Top-Down and Bottom-Up Disinformation in the 2022 Brazilian Coup Attempt

The next session at the AoIR 2024 conference conference is a session that I co-organised which focusses on controversies, and starts with a presentation by Felipe Soares. His focus is on the 2022 Brazilian presidential election, which finally brought the reign of far-right President Jair Bolsonaro to an end. The election was beset by the dissemination of disinformation on social media, especially about the integrity of the electoral process, and this also led to calls for military intervention in the political system, and coup attempt by Bolsonaro supporters in Brasilia on 8 January 2022.

What is difficult here is that such disinformation isn’t always entirely true or false; it often takes details out of context and shares unverifiable narratives that capture the imagination of far-right supporters – the nebulous threat of a ‘communist takeover’, which was the justification for the 1970s military takeover – still resonates with some in this group. There is often a top-to-bottom cascade of disinformation from leading politicians to the grassroots, but the opposite may also occur, where grassroots disinformation percolates to the top in a ‘reverse influence’ process.

This project sought to explore these dynamics, and focussed on three case studies: visual disinformation on social media (especially posts with images on Facebook); calls for a military coup by elected representatives (focussing on tweets from their accounts here); and in-depth interviews with Brazilian fact-checkers working in these contexts.

Visual disinformation on Facebook was often top-down influence material, but some bottom-up disinformation was also evident. A post calling Lula a thief and featuring this in braille as well moved from fringe actors to versions shared by major political actors, for instance. Such generic statements are not technically disinformation as it cannot be easily verified, of course. Tweets by politicians calling for a military coup are shaped by a collective identity and imagination: they connect disinformation narratives with anti-government messaging. Fact-checkers struggle with all this.

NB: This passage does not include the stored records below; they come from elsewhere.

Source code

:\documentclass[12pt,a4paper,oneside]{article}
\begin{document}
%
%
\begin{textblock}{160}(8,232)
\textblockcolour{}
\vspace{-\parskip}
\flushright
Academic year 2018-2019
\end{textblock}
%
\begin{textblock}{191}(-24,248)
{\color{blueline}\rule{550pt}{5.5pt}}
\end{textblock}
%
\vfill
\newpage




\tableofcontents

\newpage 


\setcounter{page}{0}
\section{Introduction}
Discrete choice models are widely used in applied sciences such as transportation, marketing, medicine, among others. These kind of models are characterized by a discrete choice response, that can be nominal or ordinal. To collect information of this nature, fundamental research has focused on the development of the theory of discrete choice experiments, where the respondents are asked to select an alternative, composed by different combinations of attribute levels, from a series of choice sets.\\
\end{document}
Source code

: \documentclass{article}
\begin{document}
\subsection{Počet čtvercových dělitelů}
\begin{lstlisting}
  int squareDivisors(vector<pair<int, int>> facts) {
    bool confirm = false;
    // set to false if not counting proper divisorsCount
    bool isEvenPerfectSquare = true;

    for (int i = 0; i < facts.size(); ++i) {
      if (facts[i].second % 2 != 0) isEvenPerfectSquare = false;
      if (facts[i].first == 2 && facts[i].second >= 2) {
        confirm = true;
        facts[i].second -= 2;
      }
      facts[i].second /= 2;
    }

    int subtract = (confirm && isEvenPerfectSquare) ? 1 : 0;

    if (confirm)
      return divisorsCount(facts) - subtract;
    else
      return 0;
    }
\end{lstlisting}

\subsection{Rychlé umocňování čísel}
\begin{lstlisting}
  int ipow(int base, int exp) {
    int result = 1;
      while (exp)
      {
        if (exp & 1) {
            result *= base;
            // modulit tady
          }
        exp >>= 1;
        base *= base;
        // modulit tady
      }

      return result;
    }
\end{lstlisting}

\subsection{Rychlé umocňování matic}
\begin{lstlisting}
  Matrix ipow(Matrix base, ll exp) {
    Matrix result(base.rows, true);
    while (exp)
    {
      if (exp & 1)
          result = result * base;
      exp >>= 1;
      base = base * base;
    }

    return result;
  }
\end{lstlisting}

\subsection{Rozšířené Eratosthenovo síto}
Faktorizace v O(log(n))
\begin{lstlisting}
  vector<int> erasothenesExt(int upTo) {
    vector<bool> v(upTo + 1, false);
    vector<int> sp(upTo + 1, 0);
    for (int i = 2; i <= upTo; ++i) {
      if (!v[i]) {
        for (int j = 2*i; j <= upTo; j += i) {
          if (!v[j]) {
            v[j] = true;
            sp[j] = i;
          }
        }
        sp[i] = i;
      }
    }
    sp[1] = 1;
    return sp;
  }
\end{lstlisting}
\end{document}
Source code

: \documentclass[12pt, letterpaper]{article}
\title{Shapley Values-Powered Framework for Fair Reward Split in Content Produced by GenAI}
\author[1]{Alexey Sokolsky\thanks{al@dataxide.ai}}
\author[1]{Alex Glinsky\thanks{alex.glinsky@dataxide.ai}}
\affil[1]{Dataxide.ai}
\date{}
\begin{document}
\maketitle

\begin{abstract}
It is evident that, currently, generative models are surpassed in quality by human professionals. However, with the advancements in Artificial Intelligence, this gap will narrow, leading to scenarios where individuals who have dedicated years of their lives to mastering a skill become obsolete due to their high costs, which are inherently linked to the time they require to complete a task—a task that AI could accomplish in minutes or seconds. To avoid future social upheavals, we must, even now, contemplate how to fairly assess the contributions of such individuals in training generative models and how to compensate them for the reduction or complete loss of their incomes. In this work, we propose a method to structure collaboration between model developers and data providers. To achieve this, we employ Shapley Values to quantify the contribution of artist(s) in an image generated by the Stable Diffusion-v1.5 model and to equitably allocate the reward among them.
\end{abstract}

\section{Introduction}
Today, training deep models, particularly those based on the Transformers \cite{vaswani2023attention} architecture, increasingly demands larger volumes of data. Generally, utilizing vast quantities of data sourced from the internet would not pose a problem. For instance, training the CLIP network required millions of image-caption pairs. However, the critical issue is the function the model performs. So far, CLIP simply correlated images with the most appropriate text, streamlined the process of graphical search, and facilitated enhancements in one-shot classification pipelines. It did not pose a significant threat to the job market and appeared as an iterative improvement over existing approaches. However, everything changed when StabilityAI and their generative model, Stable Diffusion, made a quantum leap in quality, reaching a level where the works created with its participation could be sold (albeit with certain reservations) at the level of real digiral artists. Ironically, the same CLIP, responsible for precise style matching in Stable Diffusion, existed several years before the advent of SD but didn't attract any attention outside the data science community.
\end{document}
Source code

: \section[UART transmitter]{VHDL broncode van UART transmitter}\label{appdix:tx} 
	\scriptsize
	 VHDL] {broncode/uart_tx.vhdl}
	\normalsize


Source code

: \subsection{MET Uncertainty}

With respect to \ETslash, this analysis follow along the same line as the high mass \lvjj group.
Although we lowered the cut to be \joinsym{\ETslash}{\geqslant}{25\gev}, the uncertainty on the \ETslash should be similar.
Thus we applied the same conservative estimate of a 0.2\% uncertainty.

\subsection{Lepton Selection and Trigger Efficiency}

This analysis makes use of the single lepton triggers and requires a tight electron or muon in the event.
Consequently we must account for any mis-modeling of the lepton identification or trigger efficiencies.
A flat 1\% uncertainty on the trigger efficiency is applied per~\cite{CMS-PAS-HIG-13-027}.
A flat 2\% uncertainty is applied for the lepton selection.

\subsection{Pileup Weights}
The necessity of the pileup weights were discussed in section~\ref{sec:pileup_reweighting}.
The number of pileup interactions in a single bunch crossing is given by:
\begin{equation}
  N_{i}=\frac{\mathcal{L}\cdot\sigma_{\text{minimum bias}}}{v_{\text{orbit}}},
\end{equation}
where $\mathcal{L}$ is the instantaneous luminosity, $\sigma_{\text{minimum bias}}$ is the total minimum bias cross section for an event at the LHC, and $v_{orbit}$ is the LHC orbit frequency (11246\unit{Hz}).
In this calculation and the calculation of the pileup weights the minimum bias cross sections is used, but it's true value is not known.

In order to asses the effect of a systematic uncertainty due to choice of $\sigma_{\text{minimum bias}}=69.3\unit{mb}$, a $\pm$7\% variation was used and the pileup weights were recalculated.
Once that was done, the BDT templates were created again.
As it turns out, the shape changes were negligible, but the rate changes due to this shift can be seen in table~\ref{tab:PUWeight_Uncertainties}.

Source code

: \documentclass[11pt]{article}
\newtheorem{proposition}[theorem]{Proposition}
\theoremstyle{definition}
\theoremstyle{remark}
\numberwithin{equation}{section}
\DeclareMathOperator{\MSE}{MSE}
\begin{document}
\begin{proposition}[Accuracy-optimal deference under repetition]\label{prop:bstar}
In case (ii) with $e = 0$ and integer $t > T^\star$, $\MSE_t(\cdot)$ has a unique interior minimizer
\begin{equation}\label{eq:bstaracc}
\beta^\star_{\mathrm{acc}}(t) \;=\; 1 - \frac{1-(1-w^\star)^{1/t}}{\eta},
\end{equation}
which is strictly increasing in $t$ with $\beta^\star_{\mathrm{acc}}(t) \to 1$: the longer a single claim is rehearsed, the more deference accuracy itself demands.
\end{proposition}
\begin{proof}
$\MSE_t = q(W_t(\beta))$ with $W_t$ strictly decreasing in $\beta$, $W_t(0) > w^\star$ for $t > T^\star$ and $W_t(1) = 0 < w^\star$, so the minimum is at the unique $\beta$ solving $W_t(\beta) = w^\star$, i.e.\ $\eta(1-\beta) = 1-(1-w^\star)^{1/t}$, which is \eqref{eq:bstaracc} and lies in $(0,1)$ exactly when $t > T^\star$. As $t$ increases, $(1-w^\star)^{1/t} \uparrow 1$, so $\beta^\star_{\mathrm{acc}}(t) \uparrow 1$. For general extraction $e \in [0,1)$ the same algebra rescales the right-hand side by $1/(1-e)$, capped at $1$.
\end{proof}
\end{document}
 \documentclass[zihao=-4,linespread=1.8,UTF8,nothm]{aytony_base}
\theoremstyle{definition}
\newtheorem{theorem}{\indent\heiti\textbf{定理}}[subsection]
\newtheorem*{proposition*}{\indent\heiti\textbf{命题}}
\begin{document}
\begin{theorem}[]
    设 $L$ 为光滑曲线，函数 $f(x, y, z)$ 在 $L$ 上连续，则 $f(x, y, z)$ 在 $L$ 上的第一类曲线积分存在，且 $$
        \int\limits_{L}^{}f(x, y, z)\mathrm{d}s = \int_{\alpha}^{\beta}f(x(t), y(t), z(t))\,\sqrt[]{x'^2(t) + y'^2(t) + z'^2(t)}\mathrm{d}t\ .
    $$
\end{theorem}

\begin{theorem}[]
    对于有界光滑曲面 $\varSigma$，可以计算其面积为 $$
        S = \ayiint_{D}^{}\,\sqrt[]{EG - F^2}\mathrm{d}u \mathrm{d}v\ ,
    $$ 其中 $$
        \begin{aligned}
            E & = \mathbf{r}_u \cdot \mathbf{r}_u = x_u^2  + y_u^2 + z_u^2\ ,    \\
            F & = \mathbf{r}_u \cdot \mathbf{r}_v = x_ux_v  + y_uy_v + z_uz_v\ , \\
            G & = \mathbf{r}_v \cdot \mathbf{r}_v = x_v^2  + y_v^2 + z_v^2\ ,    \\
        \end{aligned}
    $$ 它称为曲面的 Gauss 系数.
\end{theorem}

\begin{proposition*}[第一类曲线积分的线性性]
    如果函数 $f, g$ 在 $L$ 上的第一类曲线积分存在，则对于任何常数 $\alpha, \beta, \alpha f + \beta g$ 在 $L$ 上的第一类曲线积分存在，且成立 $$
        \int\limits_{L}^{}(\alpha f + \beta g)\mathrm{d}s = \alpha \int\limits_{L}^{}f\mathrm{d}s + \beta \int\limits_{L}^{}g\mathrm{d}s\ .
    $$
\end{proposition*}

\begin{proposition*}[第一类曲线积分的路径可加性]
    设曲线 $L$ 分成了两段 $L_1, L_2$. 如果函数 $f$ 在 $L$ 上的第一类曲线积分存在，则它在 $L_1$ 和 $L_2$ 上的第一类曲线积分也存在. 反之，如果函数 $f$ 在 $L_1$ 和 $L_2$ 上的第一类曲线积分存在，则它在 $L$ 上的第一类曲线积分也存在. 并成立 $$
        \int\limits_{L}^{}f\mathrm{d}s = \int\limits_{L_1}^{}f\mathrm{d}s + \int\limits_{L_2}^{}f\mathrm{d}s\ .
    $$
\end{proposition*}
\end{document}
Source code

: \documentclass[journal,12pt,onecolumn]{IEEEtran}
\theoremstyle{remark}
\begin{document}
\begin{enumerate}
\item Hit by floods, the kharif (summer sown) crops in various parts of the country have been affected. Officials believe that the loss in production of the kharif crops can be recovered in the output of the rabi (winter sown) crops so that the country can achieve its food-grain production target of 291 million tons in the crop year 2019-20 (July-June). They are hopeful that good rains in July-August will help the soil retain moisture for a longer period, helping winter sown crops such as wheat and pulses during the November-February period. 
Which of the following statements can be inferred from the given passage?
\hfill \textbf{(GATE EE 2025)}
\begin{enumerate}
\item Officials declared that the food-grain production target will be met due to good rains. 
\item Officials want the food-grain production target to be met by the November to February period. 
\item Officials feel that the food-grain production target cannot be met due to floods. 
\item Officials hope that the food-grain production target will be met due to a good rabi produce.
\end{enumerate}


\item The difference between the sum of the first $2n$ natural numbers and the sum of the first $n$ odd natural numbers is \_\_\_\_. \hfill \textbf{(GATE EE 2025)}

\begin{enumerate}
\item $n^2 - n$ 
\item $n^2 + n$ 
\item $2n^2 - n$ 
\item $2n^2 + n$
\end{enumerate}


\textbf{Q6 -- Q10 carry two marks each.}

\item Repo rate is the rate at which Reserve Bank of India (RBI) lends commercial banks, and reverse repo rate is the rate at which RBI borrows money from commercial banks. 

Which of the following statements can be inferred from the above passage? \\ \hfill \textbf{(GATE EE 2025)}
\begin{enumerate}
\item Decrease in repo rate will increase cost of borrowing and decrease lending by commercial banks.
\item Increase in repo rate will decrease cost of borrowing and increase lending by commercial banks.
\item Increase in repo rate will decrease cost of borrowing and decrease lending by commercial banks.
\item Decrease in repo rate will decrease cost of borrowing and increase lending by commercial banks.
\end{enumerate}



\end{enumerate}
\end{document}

Reverse influence operations are therefore also in evidence, and this represents a form of participatory disinformation. It involves shared imaginaries and beliefs, and creates a blur between straightforward disinformation and collective narratives directed against opponent groups. This is a challenge for the study of disinformation as well as for fact-checkers, and feeds on institutional distrust in political parties and institutions as well as in electoral institutions.